Riese is the 43-year-old Co-Founder of Autostraddle.com as well as an award-winning writer, video-maker, LGBTQ+ Marketing consultant and aspiring cyber-performance artist who grew up in Michigan, lost her mind in New York and now lives in Los Angeles. Her work has appeared in nine books, magazines including Marie Claire and Curve, and all over the web including Nylon, Queerty, Nerve, Bitch, Emily Books and Jezebel. She had a very popular personal blog once upon a time, and then she recapped The L Word, and then she had the idea to make this place, and now here we all are! In 2016, she was nominated for a GLAAD Award for Outstanding Digital Journalism. She's Jewish and has a cute dog named Carol. Follow her on twitter and instagram.

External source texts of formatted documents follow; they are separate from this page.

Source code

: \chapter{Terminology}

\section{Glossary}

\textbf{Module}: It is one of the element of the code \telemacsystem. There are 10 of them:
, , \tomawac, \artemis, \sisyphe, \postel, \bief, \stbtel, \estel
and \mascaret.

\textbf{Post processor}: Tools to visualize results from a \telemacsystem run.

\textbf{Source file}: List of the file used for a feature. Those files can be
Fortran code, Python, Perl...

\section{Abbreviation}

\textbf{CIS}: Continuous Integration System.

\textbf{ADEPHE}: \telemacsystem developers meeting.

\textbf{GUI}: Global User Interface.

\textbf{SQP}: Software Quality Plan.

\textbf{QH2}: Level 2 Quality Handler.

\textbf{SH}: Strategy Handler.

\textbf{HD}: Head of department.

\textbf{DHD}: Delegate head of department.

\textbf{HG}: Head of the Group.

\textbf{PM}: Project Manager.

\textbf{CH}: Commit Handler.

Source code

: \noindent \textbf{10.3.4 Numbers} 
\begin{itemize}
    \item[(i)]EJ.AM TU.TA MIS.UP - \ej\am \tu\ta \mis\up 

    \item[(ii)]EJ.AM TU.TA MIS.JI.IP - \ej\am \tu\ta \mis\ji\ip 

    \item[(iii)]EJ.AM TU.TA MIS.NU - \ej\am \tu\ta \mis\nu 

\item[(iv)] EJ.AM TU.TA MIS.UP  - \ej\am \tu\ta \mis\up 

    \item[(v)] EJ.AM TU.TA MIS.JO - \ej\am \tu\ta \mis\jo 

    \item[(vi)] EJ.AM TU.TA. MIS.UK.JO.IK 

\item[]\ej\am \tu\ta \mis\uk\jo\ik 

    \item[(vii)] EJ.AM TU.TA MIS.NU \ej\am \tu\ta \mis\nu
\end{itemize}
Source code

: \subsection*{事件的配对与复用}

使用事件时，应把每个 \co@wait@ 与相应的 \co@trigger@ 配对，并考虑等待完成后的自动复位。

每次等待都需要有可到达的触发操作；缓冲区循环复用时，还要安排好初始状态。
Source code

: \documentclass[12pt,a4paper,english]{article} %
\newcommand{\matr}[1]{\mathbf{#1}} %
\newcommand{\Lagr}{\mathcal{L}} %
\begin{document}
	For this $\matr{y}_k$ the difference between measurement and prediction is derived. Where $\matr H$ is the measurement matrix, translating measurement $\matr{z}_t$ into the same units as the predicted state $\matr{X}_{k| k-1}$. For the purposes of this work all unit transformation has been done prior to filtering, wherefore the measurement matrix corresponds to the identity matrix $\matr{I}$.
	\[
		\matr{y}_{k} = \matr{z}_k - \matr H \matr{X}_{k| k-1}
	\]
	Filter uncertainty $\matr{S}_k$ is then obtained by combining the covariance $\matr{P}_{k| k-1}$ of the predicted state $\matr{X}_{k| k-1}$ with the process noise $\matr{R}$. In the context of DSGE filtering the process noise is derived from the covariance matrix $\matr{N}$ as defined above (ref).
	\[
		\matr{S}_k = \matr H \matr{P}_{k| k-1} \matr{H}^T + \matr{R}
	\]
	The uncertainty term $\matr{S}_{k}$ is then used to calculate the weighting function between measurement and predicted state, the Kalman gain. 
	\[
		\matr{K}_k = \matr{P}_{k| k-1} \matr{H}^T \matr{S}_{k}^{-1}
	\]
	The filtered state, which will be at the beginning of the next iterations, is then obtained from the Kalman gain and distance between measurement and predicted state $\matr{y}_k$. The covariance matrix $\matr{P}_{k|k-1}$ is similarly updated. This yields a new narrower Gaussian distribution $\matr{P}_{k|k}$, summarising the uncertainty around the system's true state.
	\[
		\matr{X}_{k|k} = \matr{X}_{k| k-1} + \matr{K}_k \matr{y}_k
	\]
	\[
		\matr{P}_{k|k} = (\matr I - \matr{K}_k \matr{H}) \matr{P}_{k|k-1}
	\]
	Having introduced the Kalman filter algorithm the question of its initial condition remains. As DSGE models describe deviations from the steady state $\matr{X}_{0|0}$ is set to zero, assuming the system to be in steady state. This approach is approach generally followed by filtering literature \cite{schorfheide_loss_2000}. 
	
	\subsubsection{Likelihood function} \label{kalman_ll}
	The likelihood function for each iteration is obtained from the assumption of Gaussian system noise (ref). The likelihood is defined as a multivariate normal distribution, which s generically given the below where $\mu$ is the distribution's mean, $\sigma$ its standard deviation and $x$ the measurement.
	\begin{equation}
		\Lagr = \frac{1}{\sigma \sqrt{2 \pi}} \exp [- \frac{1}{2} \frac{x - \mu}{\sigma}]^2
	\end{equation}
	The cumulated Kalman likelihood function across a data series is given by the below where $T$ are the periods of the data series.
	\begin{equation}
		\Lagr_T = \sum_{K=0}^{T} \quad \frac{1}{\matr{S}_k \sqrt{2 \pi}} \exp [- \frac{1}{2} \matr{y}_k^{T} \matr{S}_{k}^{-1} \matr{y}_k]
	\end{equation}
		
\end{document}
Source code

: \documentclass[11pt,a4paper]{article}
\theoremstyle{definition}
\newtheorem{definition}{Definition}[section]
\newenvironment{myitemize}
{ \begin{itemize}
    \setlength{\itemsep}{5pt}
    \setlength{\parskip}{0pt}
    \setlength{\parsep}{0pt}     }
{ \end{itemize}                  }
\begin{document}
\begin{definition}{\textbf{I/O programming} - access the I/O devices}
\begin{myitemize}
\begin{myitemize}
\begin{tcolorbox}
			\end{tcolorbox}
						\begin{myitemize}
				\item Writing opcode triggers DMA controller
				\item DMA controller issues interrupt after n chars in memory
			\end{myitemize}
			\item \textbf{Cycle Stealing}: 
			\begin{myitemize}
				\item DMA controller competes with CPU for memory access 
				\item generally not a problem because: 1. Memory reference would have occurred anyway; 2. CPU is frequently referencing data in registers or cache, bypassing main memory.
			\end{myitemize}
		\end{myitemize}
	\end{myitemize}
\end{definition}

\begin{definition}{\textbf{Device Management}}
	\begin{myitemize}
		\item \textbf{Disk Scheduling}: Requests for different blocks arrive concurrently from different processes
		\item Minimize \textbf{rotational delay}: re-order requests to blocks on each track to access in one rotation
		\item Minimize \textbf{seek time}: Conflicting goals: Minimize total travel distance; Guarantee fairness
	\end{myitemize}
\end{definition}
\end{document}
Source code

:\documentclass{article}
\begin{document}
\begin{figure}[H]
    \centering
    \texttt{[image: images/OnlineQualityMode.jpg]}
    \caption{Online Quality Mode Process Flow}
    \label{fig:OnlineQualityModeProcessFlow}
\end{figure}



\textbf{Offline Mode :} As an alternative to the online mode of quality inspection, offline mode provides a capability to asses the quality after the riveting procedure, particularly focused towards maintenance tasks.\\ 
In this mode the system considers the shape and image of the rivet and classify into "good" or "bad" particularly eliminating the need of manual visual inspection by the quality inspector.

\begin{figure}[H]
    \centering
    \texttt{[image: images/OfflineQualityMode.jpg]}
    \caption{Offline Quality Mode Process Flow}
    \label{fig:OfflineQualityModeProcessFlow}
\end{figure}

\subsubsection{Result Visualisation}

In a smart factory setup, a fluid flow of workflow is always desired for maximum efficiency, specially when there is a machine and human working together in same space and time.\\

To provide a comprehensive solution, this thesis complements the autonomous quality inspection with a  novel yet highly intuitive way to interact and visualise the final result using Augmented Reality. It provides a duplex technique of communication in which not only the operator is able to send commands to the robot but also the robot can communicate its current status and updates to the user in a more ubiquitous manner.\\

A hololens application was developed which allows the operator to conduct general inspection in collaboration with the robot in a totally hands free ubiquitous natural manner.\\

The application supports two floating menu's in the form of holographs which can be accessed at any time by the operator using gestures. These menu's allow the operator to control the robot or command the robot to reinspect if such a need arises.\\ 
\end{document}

Riese has written 3279 articles for us.

85 Comments

  1. I got excited that you were in Bakersfield for a minute because I am in Bakersfield all of the time. And even though it’s a terrible place and Laneia hates it, I enjoy the notion of close proximity.

  2. This brought back memories of a train trip from Ann Arbor to Louisiana for Mardi Gras. OMG the horror. I think it took a month to get there. I remember smoking hash (!) in the bathroom, and coffee that was like instant Sanka (sp?), the rest I’ve blocked out. Other countries know HOW TO DO TRAINS why can’t we? Also, whatever happened to hash, does anyone know? I also have feelings that this post is reminding me how old I am.

  3. Really though, I’m glad you made it out on the other side safely. I also hope that you are not taking this awful train back home at the end of Dinah. I mean, maybe you really should invest in some rollerblades. I think I might have some you can have. What I mean is I enjoyed this.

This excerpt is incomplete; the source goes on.